Clinton takes on rivals, Rove in debate

DES MOINES -- The strengths and vulnerabilities of two leading Democratic presidential candidates were spotlighted in a debate Sunday as Hillary Rodham Clinton defended her electability and Barack Obama said he is ready to be president.

The 90-minute session at Drake University marked the first Democratic debate in the state that will kick off the nominating process in January. And the race here could not be tighter. The latest ABC News poll has Obama at 27%, Clinton at 26% and former North Carolina senator John Edwards at 26%.

As the Democrats debated on a special edition of ABC's This Week, departing White House strategist Karl Rove was on Sunday morning talk shows elaborating on his description of Clinton last week as a "fatally flawed" candidate.

"She enters the primary season with the highest negatives of any front-runner since the history of polling began," Rove said on CBS' Face the Nation. That will be hard to change, he added.

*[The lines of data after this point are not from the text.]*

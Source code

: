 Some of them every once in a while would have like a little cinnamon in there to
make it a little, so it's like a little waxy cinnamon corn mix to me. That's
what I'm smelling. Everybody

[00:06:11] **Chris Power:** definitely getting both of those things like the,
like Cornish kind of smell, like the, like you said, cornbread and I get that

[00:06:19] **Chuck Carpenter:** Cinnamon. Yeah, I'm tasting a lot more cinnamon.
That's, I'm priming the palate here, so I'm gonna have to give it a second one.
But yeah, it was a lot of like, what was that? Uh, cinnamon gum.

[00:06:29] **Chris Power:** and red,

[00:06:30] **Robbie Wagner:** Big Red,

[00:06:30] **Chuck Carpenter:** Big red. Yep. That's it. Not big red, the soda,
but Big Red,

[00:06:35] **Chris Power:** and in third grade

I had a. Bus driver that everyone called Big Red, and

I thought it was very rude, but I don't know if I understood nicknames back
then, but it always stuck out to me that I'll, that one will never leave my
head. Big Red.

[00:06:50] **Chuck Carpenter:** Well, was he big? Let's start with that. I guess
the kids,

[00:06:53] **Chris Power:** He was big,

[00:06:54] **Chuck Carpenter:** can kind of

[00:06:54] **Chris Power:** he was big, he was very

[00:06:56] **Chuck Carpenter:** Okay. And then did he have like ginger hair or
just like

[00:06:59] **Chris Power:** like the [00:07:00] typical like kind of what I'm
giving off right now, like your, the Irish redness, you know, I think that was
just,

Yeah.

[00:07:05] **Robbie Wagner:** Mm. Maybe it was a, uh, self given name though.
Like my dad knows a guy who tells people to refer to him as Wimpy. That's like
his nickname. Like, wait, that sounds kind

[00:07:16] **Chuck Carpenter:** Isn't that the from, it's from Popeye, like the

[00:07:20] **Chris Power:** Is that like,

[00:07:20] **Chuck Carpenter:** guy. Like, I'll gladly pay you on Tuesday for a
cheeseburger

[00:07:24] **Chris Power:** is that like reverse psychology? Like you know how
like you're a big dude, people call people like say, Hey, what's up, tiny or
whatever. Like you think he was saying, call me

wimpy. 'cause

"I find it interesting he's so obsessed with me," Clinton said when debate host George Stephanopoulos brought up Rove's comments. She said high negatives — she had a 49% unfavorable rating in a USA TODAY/Gallup Poll this month — are inevitable for the eventual Democratic nominee.

"The idea that you're going to escape the Republican attack machine and not have high negatives by the time they're through with you, I think, is just missing what's been going on in American politics for the last 20 years," the New York senator said.

Obama said the Democrat who wins the nomination will win the election. But he implied Clinton is part of the problems and attitudes that "pre-date the Bush administration" — including conventional thinking, backbiting, special interest influence and divisive politics.

"We're going to need somebody who can break out of the political patterns that we've been in over the last 20 years," Obama said. "I'm your guy."

Edwards said if Democrats "become the party of status quo in 2008, that's a loser." He said lobbyists "stand between us and the change America needs," and his legal experience taking on corporations makes him "the candidate who can bring change."

Clinton could signal she is not a "Washington insider" by refusing money from lobbyists, Edwards said. Although she has not agreed to do so, Clinton said Sunday that she has taken on special interests "on so many different fronts." The way to fix the problem is to have publicly financed elections, she said.

Obama, the Illinois senator, was also in the hot seat. Stephanopoulos quoted Delaware Sen. Joseph Biden as saying that "right now I don't believe (Obama) is" ready to be president and asked others if they agreed.

Clinton said that "you should not telegraph to our adversaries that you're willing to meet with them without preconditions during the first year in office," referring to a stand Obama took in an earlier debate. Sen. Chris Dodd of Connecticut said it was "dangerous" for the freshman senator to have said he would go into Pakistan and take out terrorists if Pakistan President Pervez Musharraf would not.

"To prepare for this debate, I rode in the bumper cars at the state fair," Obama said in response, winning a big laugh. Contesting the idea that he's not ready to be president, he said: "Nobody had more experience than Donald Rumsfeld and Dick Cheney and many of the people on this stage that authorized this war" in Iraq.

Addressing each other directly on Iraq, the candidates debated how long it would take to withdraw U.S. troops, how many residual troops, if any, to leave there, and their views on Biden's plan to give Iraq's ethnic and religious groups "breathing room" by dividing the country into three sections.

Obama said all the Democrats would end the war and all agree the options are "messy."

"The thing I wish had happened was that all the people on this stage had asked these questions before they authorized us getting in," he said.

New Mexico Gov. Bill Richardson, Ohio Rep. Dennis Kucinich and former Alaska senator Mike Gravel also took part. Richardson, a former House member, Energy secretary and United Nations ambassador who is Hispanic, offered himself as an alternative to those torn between Clinton's experience and Obama's promise of change: "With me you get both."